ACTIVITY
What is the number of lines in these records that hold the word "plot"? Reply with that number alone.

DATA UNDER STUDY
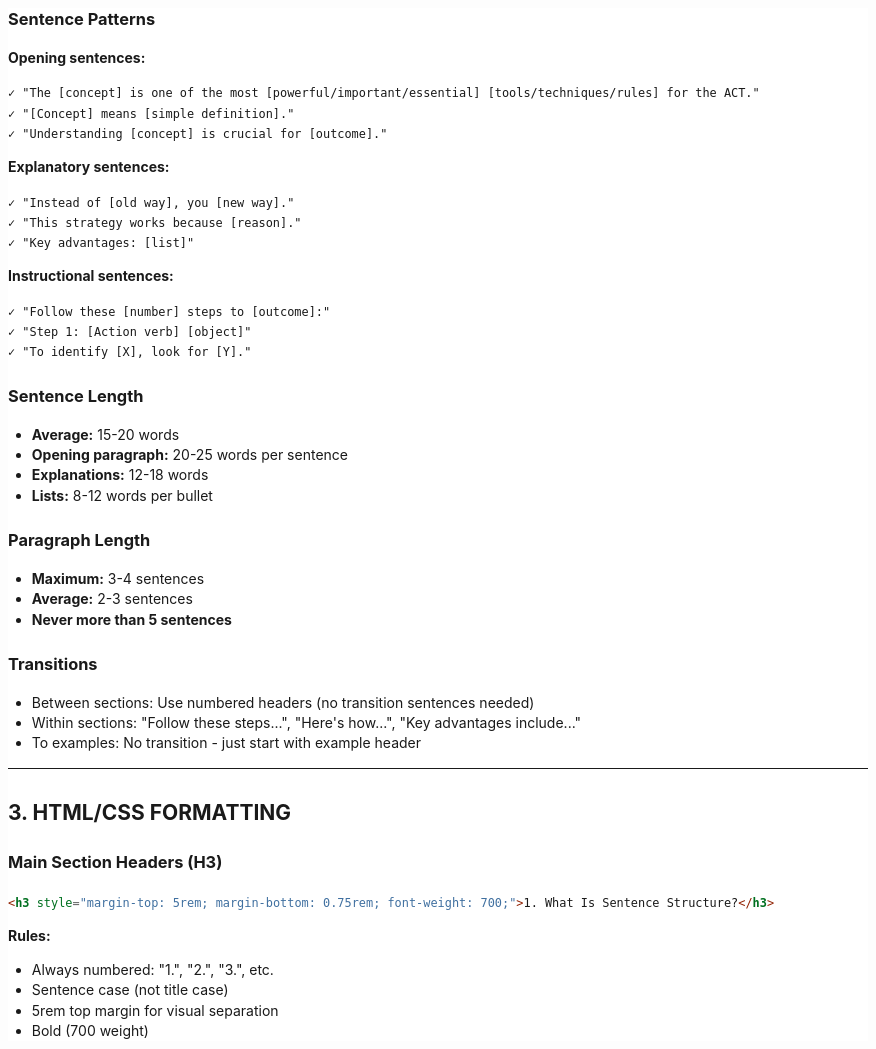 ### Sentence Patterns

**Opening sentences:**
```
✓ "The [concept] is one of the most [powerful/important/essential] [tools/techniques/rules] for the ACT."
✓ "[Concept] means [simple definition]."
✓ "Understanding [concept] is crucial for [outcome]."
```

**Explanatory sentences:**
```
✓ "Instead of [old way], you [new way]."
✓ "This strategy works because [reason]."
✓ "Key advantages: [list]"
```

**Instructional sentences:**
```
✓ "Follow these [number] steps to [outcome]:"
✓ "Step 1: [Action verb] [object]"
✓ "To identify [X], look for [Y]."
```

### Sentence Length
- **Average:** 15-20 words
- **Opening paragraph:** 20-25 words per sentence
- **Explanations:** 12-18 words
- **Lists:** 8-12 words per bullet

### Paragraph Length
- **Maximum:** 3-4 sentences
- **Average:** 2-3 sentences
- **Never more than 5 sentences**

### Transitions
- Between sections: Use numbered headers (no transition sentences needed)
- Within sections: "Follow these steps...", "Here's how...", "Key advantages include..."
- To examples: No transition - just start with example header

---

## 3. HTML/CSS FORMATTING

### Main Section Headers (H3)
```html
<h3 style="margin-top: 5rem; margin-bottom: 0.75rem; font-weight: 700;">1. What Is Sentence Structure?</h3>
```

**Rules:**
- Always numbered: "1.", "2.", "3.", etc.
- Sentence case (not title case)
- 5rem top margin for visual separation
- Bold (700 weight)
* * *
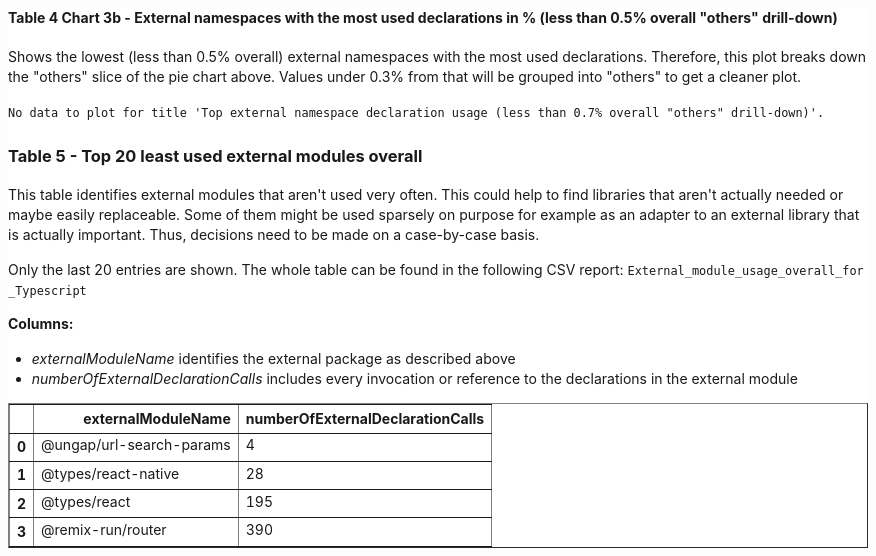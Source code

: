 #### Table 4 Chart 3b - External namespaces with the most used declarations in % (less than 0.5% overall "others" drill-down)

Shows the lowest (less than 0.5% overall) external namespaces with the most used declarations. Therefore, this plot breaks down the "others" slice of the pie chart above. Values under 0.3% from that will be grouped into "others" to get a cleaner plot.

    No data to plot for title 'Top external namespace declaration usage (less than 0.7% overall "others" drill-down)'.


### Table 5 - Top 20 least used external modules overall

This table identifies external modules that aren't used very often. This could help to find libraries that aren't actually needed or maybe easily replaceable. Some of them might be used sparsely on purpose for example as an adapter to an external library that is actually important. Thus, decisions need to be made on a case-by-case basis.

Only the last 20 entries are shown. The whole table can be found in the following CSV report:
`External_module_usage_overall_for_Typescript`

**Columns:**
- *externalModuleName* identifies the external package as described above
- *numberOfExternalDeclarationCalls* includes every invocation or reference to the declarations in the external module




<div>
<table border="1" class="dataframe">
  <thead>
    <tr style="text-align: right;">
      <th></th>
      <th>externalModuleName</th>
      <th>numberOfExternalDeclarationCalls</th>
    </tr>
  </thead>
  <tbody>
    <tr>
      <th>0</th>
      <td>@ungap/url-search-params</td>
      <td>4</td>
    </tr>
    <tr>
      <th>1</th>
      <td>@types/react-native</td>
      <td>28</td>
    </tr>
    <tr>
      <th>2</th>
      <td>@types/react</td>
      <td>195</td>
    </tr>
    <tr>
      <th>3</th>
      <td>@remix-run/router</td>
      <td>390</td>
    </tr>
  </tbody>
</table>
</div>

OUTPUT OF THE EXERCISE
2